Le vol MH370, disparu en mer, illustre tragiquement la nécessité d'un meilleur suivi des avions pour les vols commerciaux, a rappelé mardi l'Association internationale du transport aérien (IATA), ajoutant qu'elle ne pouvait pas "laisser un autre appareil tout simplement disparaître".

"Le vol MH370 a mis en lumière la nécessité d'améliorer notre suivi des appareils en vol", a indiqué dans un communiqué Tony Tyler, le directeur de l'IATA.

"Dans un monde où chacun de nos mouvements semblent être scrutés, il est difficile de croire qu'un appareil peut tout simplement disparaître et que les informations de vol et les enregistrements vocaux du cockpit soient si difficiles à récupérer", a-t-il ajouté.

M. Tyler s'exprimait au cours d'une conférence de l'IATA à Kuala Lumpur, où les autorités continuent d'enquêter sur les raisons de la disparition du vol de Malaysia Airlines, survenue le 8 mars.

Le Boeing 777 s'est volatilisé alors qu'il se dirigeait vers Pékin depuis Kuala Lumpur avec 239 passagers à son bord.

Les autorités malaisiennes pensent que le vol a été délibérément détourné par un des passagers, s'est dirigé pendant plusieurs heures dans la mauvaise direction, avant d'être repéré pour la dernière fois par un satellite dans les eaux éloignées de l'océan Indien.

Les experts en aviation estiment que le mystère du vol MH370 pourrait amener à une transformation profonde du secteur, en particulier à une amélioration du suivi des appareils, même s'ils disparaissent des radars civils et que leurs systèmes automatiques de signalisation sont désactivés.

La Malaisie affirme que le système de communication ACARS (Aircraft Communication Addressing and Reporting System), qui permet d'échanger des informations entre l'appareil en vol et le centre opérationnel d'une compagnie aérienne, ainsi que le transpondeur de l'aéronef ont été coupés au moment où l'avion a disparu des écrans radars.

Tony Tyler a également rappelé que les gouvernements doivent mieux utiliser des sources d'informations telles que le fichier d'Interpol qui recense les passeports perdus et volés.

Deux des passagers du vol disparu voyageaient avec des passeports volés, ce qui avait un temps alimenté les craintes d'une action terroriste. Interpol a depuis indiqué que ces deux passagers iraniens n'étaient que de simples migrants illégaux.

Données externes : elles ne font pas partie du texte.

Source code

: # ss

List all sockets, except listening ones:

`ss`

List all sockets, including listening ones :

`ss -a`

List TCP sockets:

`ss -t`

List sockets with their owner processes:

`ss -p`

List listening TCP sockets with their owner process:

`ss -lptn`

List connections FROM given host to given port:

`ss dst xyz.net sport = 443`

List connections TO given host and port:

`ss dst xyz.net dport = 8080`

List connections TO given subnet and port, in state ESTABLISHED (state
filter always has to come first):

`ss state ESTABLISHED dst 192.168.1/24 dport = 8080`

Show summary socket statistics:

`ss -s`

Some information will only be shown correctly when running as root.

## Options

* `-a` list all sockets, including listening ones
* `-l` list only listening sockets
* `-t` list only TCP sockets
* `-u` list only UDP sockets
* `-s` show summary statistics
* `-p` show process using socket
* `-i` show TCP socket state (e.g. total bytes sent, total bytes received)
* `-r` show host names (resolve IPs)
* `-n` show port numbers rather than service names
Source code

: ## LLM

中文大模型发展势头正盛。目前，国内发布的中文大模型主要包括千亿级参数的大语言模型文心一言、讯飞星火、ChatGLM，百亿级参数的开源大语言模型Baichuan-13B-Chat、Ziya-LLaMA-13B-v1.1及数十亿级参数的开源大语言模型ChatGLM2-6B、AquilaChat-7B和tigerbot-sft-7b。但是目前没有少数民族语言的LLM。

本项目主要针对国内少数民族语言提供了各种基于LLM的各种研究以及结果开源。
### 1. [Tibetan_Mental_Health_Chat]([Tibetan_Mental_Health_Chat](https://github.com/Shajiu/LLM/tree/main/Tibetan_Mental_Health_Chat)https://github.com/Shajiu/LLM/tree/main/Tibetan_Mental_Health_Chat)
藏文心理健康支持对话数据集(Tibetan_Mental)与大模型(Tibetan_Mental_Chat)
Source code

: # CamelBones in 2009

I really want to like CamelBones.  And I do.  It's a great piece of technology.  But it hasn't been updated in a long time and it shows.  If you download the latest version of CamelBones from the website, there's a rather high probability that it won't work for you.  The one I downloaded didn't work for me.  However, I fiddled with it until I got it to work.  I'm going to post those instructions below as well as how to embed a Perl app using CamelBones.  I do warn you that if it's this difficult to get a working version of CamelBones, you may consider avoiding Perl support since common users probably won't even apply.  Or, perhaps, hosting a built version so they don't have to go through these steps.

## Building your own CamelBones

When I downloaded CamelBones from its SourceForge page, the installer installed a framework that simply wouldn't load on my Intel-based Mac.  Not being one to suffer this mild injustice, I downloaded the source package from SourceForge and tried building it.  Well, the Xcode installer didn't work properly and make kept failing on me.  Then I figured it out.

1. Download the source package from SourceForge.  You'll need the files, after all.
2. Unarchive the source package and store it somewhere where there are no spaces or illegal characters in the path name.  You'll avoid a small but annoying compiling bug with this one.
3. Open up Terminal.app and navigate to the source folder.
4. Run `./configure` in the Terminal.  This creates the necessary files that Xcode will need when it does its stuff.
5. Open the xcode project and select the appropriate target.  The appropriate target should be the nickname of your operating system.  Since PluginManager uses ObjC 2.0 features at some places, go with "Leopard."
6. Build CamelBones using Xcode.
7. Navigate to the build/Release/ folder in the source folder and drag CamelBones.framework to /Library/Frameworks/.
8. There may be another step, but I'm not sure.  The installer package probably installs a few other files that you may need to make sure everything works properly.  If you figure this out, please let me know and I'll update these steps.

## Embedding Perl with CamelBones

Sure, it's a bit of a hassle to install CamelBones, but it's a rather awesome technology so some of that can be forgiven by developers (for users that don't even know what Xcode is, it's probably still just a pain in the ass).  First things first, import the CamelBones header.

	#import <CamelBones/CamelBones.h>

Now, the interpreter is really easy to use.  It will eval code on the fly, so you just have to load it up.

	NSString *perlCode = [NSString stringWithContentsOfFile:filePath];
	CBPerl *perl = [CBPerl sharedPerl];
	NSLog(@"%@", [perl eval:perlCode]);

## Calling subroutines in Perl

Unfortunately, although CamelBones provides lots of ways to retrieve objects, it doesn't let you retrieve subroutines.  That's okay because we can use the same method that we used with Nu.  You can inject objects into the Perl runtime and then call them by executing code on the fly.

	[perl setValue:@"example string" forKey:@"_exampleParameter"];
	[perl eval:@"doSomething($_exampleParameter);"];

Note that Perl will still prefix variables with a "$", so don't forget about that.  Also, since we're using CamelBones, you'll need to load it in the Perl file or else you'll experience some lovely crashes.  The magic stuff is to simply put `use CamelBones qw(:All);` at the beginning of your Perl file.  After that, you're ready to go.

La Malaisie a dû faire face à une vague de critiques quand il s'est avéré qu'aucun des passeports des passagers n'avaient été comparés avec la base d'Interpol avant l'embarquement. Les autorités malaisiennes ont rétorqué que de telles vérifications prenaient trop de temps pour les employés en charge de l'immigration et que cela causerait des délais d'attente excessifs dans les aéroports.

M. Tyler a expliqué que la vérification des passeports était "la responsabilité bien établie des gouvernements".

"Il est important de rappeler que les compagnies aériennes ne sont pas des gardes-frontières ou des policiers", a-t-il ajouté.

Les recherches, auxquelles participent de nombreux pays, est toujours en cours dans l'océan Indien pour retrouver les débris du vol MH370. Les autorités espèrent mettre la main sur la boîte noire de l'appareil, qui contient les informations de vol et les enregistrements vocaux du cockpit et permettrait de fournir des indices sur ce qui s'est passé.